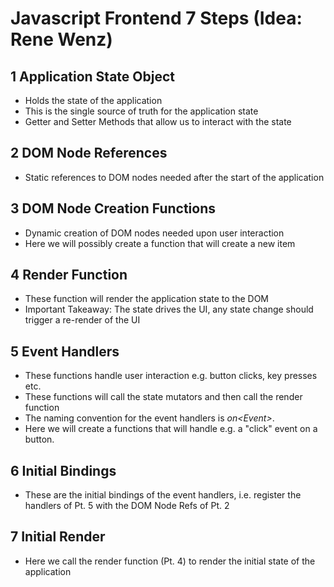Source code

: # Javascript Frontend 7 Steps (Idea: Rene Wenz)

## 1 Application State Object

- Holds the state of the application
- This is the single source of truth for the application state
- Getter and Setter Methods that allow us to interact with the state

## 2 DOM Node References

- Static references to DOM nodes needed after the start of the application

## 3 DOM Node Creation Functions

- Dynamic creation of DOM nodes needed upon user interaction
- Here we will possibly create a function that will create a new item

## 4 Render Function

- These function will render the application state to the DOM
- Important Takeaway: The state drives the UI, any state change should trigger a re-render of the UI

## 5 Event Handlers

- These functions handle user interaction e.g. button clicks, key presses etc.
- These functions will call the state mutators and then call the render function
- The naming convention for the event handlers is *on\<Event\>*.
- Here we will create a functions that will handle e.g. a "click" event on a button.

## 6 Initial Bindings

- These are the initial bindings of the event handlers, i.e. register the handlers of Pt. 5 with the DOM Node Refs of Pt. 2

## 7 Initial Render

- Here we call the render function (Pt. 4) to render the initial state of the application
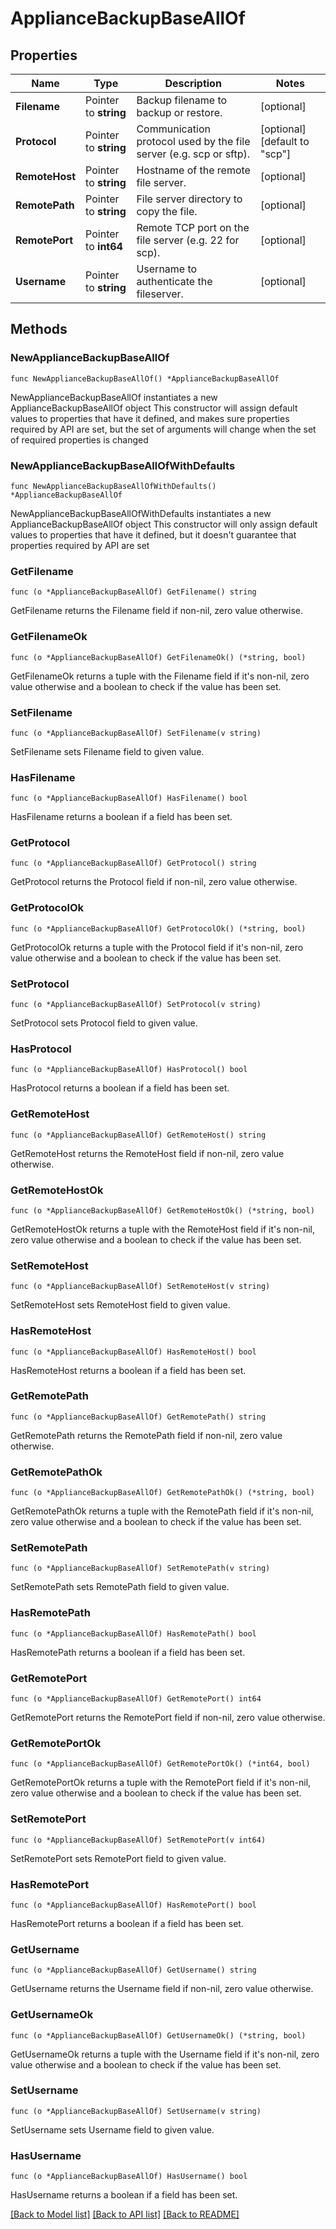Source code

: # ApplianceBackupBaseAllOf

## Properties

Name | Type | Description | Notes
------------ | ------------- | ------------- | -------------
**Filename** | Pointer to **string** | Backup filename to backup or restore. | [optional] 
**Protocol** | Pointer to **string** | Communication protocol used by the file server (e.g. scp or sftp). | [optional] [default to "scp"]
**RemoteHost** | Pointer to **string** | Hostname of the remote file server. | [optional] 
**RemotePath** | Pointer to **string** | File server directory to copy the file. | [optional] 
**RemotePort** | Pointer to **int64** | Remote TCP port on the file server (e.g. 22 for scp). | [optional] 
**Username** | Pointer to **string** | Username to authenticate the fileserver. | [optional] 

## Methods

### NewApplianceBackupBaseAllOf

`func NewApplianceBackupBaseAllOf() *ApplianceBackupBaseAllOf`

NewApplianceBackupBaseAllOf instantiates a new ApplianceBackupBaseAllOf object
This constructor will assign default values to properties that have it defined,
and makes sure properties required by API are set, but the set of arguments
will change when the set of required properties is changed

### NewApplianceBackupBaseAllOfWithDefaults

`func NewApplianceBackupBaseAllOfWithDefaults() *ApplianceBackupBaseAllOf`

NewApplianceBackupBaseAllOfWithDefaults instantiates a new ApplianceBackupBaseAllOf object
This constructor will only assign default values to properties that have it defined,
but it doesn't guarantee that properties required by API are set

### GetFilename

`func (o *ApplianceBackupBaseAllOf) GetFilename() string`

GetFilename returns the Filename field if non-nil, zero value otherwise.

### GetFilenameOk

`func (o *ApplianceBackupBaseAllOf) GetFilenameOk() (*string, bool)`

GetFilenameOk returns a tuple with the Filename field if it's non-nil, zero value otherwise
and a boolean to check if the value has been set.

### SetFilename

`func (o *ApplianceBackupBaseAllOf) SetFilename(v string)`

SetFilename sets Filename field to given value.

### HasFilename

`func (o *ApplianceBackupBaseAllOf) HasFilename() bool`

HasFilename returns a boolean if a field has been set.

### GetProtocol

`func (o *ApplianceBackupBaseAllOf) GetProtocol() string`

GetProtocol returns the Protocol field if non-nil, zero value otherwise.

### GetProtocolOk

`func (o *ApplianceBackupBaseAllOf) GetProtocolOk() (*string, bool)`

GetProtocolOk returns a tuple with the Protocol field if it's non-nil, zero value otherwise
and a boolean to check if the value has been set.

### SetProtocol

`func (o *ApplianceBackupBaseAllOf) SetProtocol(v string)`

SetProtocol sets Protocol field to given value.

### HasProtocol

`func (o *ApplianceBackupBaseAllOf) HasProtocol() bool`

HasProtocol returns a boolean if a field has been set.

### GetRemoteHost

`func (o *ApplianceBackupBaseAllOf) GetRemoteHost() string`

GetRemoteHost returns the RemoteHost field if non-nil, zero value otherwise.

### GetRemoteHostOk

`func (o *ApplianceBackupBaseAllOf) GetRemoteHostOk() (*string, bool)`

GetRemoteHostOk returns a tuple with the RemoteHost field if it's non-nil, zero value otherwise
and a boolean to check if the value has been set.

### SetRemoteHost

`func (o *ApplianceBackupBaseAllOf) SetRemoteHost(v string)`

SetRemoteHost sets RemoteHost field to given value.

### HasRemoteHost

`func (o *ApplianceBackupBaseAllOf) HasRemoteHost() bool`

HasRemoteHost returns a boolean if a field has been set.

### GetRemotePath

`func (o *ApplianceBackupBaseAllOf) GetRemotePath() string`

GetRemotePath returns the RemotePath field if non-nil, zero value otherwise.

### GetRemotePathOk

`func (o *ApplianceBackupBaseAllOf) GetRemotePathOk() (*string, bool)`

GetRemotePathOk returns a tuple with the RemotePath field if it's non-nil, zero value otherwise
and a boolean to check if the value has been set.

### SetRemotePath

`func (o *ApplianceBackupBaseAllOf) SetRemotePath(v string)`

SetRemotePath sets RemotePath field to given value.

### HasRemotePath

`func (o *ApplianceBackupBaseAllOf) HasRemotePath() bool`

HasRemotePath returns a boolean if a field has been set.

### GetRemotePort

`func (o *ApplianceBackupBaseAllOf) GetRemotePort() int64`

GetRemotePort returns the RemotePort field if non-nil, zero value otherwise.

### GetRemotePortOk

`func (o *ApplianceBackupBaseAllOf) GetRemotePortOk() (*int64, bool)`

GetRemotePortOk returns a tuple with the RemotePort field if it's non-nil, zero value otherwise
and a boolean to check if the value has been set.

### SetRemotePort

`func (o *ApplianceBackupBaseAllOf) SetRemotePort(v int64)`

SetRemotePort sets RemotePort field to given value.

### HasRemotePort

`func (o *ApplianceBackupBaseAllOf) HasRemotePort() bool`

HasRemotePort returns a boolean if a field has been set.

### GetUsername

`func (o *ApplianceBackupBaseAllOf) GetUsername() string`

GetUsername returns the Username field if non-nil, zero value otherwise.

### GetUsernameOk

`func (o *ApplianceBackupBaseAllOf) GetUsernameOk() (*string, bool)`

GetUsernameOk returns a tuple with the Username field if it's non-nil, zero value otherwise
and a boolean to check if the value has been set.

### SetUsername

`func (o *ApplianceBackupBaseAllOf) SetUsername(v string)`

SetUsername sets Username field to given value.

### HasUsername

`func (o *ApplianceBackupBaseAllOf) HasUsername() bool`

HasUsername returns a boolean if a field has been set.


[[Back to Model list]](../README.md#documentation-for-models) [[Back to API list]](../README.md#documentation-for-api-endpoints) [[Back to README]](../README.md)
★ ★ ★ ★
• _Task to complete_
The entries above must be restated exactly in the answer, and the pictures left out.

• _Response_
Source code

: # Javascript Frontend 7 Steps (Idea: Rene Wenz)

## 1 Application State Object

- Holds the state of the application
- This is the single source of truth for the application state
- Getter and Setter Methods that allow us to interact with the state

## 2 DOM Node References

- Static references to DOM nodes needed after the start of the application

## 3 DOM Node Creation Functions

- Dynamic creation of DOM nodes needed upon user interaction
- Here we will possibly create a function that will create a new item

## 4 Render Function

- These function will render the application state to the DOM
- Important Takeaway: The state drives the UI, any state change should trigger a re-render of the UI

## 5 Event Handlers

- These functions handle user interaction e.g. button clicks, key presses etc.
- These functions will call the state mutators and then call the render function
- The naming convention for the event handlers is *on\<Event\>*.
- Here we will create a functions that will handle e.g. a "click" event on a button.

## 6 Initial Bindings

- These are the initial bindings of the event handlers, i.e. register the handlers of Pt. 5 with the DOM Node Refs of Pt. 2

## 7 Initial Render

- Here we call the render function (Pt. 4) to render the initial state of the application
Source code

: # ApplianceBackupBaseAllOf

## Properties

Name | Type | Description | Notes
------------ | ------------- | ------------- | -------------
**Filename** | Pointer to **string** | Backup filename to backup or restore. | [optional] 
**Protocol** | Pointer to **string** | Communication protocol used by the file server (e.g. scp or sftp). | [optional] [default to "scp"]
**RemoteHost** | Pointer to **string** | Hostname of the remote file server. | [optional] 
**RemotePath** | Pointer to **string** | File server directory to copy the file. | [optional] 
**RemotePort** | Pointer to **int64** | Remote TCP port on the file server (e.g. 22 for scp). | [optional] 
**Username** | Pointer to **string** | Username to authenticate the fileserver. | [optional] 

## Methods

### NewApplianceBackupBaseAllOf

`func NewApplianceBackupBaseAllOf() *ApplianceBackupBaseAllOf`

NewApplianceBackupBaseAllOf instantiates a new ApplianceBackupBaseAllOf object
This constructor will assign default values to properties that have it defined,
and makes sure properties required by API are set, but the set of arguments
will change when the set of required properties is changed

### NewApplianceBackupBaseAllOfWithDefaults

`func NewApplianceBackupBaseAllOfWithDefaults() *ApplianceBackupBaseAllOf`

NewApplianceBackupBaseAllOfWithDefaults instantiates a new ApplianceBackupBaseAllOf object
This constructor will only assign default values to properties that have it defined,
but it doesn't guarantee that properties required by API are set

### GetFilename

`func (o *ApplianceBackupBaseAllOf) GetFilename() string`

GetFilename returns the Filename field if non-nil, zero value otherwise.

### GetFilenameOk

`func (o *ApplianceBackupBaseAllOf) GetFilenameOk() (*string, bool)`

GetFilenameOk returns a tuple with the Filename field if it's non-nil, zero value otherwise
and a boolean to check if the value has been set.

### SetFilename

`func (o *ApplianceBackupBaseAllOf) SetFilename(v string)`

SetFilename sets Filename field to given value.

### HasFilename

`func (o *ApplianceBackupBaseAllOf) HasFilename() bool`

HasFilename returns a boolean if a field has been set.

### GetProtocol

`func (o *ApplianceBackupBaseAllOf) GetProtocol() string`

GetProtocol returns the Protocol field if non-nil, zero value otherwise.

### GetProtocolOk

`func (o *ApplianceBackupBaseAllOf) GetProtocolOk() (*string, bool)`

GetProtocolOk returns a tuple with the Protocol field if it's non-nil, zero value otherwise
and a boolean to check if the value has been set.

### SetProtocol

`func (o *ApplianceBackupBaseAllOf) SetProtocol(v string)`

SetProtocol sets Protocol field to given value.

### HasProtocol

`func (o *ApplianceBackupBaseAllOf) HasProtocol() bool`

HasProtocol returns a boolean if a field has been set.

### GetRemoteHost

`func (o *ApplianceBackupBaseAllOf) GetRemoteHost() string`

GetRemoteHost returns the RemoteHost field if non-nil, zero value otherwise.

### GetRemoteHostOk

`func (o *ApplianceBackupBaseAllOf) GetRemoteHostOk() (*string, bool)`

GetRemoteHostOk returns a tuple with the RemoteHost field if it's non-nil, zero value otherwise
and a boolean to check if the value has been set.

### SetRemoteHost

`func (o *ApplianceBackupBaseAllOf) SetRemoteHost(v string)`

SetRemoteHost sets RemoteHost field to given value.

### HasRemoteHost

`func (o *ApplianceBackupBaseAllOf) HasRemoteHost() bool`

HasRemoteHost returns a boolean if a field has been set.

### GetRemotePath

`func (o *ApplianceBackupBaseAllOf) GetRemotePath() string`

GetRemotePath returns the RemotePath field if non-nil, zero value otherwise.

### GetRemotePathOk

`func (o *ApplianceBackupBaseAllOf) GetRemotePathOk() (*string, bool)`

GetRemotePathOk returns a tuple with the RemotePath field if it's non-nil, zero value otherwise
and a boolean to check if the value has been set.

### SetRemotePath

`func (o *ApplianceBackupBaseAllOf) SetRemotePath(v string)`

SetRemotePath sets RemotePath field to given value.

### HasRemotePath

`func (o *ApplianceBackupBaseAllOf) HasRemotePath() bool`

HasRemotePath returns a boolean if a field has been set.

### GetRemotePort

`func (o *ApplianceBackupBaseAllOf) GetRemotePort() int64`

GetRemotePort returns the RemotePort field if non-nil, zero value otherwise.

### GetRemotePortOk

`func (o *ApplianceBackupBaseAllOf) GetRemotePortOk() (*int64, bool)`

GetRemotePortOk returns a tuple with the RemotePort field if it's non-nil, zero value otherwise
and a boolean to check if the value has been set.

### SetRemotePort

`func (o *ApplianceBackupBaseAllOf) SetRemotePort(v int64)`

SetRemotePort sets RemotePort field to given value.

### HasRemotePort

`func (o *ApplianceBackupBaseAllOf) HasRemotePort() bool`

HasRemotePort returns a boolean if a field has been set.

### GetUsername

`func (o *ApplianceBackupBaseAllOf) GetUsername() string`

GetUsername returns the Username field if non-nil, zero value otherwise.

### GetUsernameOk

`func (o *ApplianceBackupBaseAllOf) GetUsernameOk() (*string, bool)`

GetUsernameOk returns a tuple with the Username field if it's non-nil, zero value otherwise
and a boolean to check if the value has been set.

### SetUsername

`func (o *ApplianceBackupBaseAllOf) SetUsername(v string)`

SetUsername sets Username field to given value.

### HasUsername

`func (o *ApplianceBackupBaseAllOf) HasUsername() bool`

HasUsername returns a boolean if a field has been set.


[[Back to Model list]](../README.md#documentation-for-models) [[Back to API list]](../README.md#documentation-for-api-endpoints) [[Back to README]](../README.md)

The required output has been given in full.